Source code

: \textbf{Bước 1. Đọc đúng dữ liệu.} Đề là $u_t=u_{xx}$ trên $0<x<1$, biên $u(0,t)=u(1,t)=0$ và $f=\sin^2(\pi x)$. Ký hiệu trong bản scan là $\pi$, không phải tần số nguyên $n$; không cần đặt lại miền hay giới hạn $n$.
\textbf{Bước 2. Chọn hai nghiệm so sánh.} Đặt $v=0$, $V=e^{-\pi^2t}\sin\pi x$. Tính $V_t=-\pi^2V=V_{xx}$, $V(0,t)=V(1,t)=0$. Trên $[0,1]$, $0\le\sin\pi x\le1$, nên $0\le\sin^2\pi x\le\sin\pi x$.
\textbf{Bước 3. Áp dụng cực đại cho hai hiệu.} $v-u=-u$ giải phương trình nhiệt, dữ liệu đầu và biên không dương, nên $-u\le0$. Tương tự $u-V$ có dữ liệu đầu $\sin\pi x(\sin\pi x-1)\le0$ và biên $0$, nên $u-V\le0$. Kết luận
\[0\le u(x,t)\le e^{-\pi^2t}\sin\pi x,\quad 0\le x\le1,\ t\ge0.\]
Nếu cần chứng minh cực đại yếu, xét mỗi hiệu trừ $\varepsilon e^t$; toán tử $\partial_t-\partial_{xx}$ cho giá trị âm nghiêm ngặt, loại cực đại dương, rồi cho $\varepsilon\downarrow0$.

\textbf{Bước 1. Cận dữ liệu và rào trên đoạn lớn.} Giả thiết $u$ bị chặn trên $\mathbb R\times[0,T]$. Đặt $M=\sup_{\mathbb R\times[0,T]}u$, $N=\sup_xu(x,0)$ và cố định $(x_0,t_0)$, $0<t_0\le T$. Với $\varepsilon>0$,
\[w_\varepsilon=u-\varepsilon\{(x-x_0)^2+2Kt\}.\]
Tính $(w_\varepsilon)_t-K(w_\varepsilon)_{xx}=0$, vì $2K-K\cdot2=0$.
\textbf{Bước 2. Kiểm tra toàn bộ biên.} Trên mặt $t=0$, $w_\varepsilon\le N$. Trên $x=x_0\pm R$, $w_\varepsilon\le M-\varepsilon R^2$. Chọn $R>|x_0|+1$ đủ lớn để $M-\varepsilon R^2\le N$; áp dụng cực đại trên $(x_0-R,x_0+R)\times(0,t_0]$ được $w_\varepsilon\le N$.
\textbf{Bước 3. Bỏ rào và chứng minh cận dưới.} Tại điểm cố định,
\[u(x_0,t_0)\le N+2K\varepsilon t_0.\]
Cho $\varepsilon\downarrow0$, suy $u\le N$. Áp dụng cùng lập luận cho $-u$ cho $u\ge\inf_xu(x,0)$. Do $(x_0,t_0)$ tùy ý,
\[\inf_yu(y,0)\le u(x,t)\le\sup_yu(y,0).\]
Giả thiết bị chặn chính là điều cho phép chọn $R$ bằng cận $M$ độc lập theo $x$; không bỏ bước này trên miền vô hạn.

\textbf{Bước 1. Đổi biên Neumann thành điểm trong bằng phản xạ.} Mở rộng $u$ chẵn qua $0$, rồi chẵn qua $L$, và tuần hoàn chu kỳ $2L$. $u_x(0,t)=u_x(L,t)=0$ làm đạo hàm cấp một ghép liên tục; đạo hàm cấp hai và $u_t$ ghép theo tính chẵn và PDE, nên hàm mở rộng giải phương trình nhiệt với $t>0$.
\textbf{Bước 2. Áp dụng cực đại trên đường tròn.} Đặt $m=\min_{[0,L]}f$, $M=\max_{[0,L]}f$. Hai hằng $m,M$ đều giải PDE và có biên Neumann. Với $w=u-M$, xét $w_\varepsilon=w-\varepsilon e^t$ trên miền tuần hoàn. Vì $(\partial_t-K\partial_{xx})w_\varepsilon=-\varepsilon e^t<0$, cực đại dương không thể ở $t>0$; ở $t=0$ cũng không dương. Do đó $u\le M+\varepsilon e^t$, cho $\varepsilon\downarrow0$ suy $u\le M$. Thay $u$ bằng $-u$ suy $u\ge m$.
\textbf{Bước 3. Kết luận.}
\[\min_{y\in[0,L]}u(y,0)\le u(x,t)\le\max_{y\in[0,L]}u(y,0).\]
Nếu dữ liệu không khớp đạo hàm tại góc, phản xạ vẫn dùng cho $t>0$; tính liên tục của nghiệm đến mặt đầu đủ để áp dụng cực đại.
● ● ● ●
Retype every line up to and including the one that contains "giới hạn $n$.", beginning at the first line of the records, with no edits.

▸ **Exercise response**:
Source code

: \textbf{Bước 1. Đọc đúng dữ liệu.} Đề là $u_t=u_{xx}$ trên $0<x<1$, biên $u(0,t)=u(1,t)=0$ và $f=\sin^2(\pi x)$. Ký hiệu trong bản scan là $\pi$, không phải tần số nguyên $n$; không cần đặt lại miền hay giới hạn $n$.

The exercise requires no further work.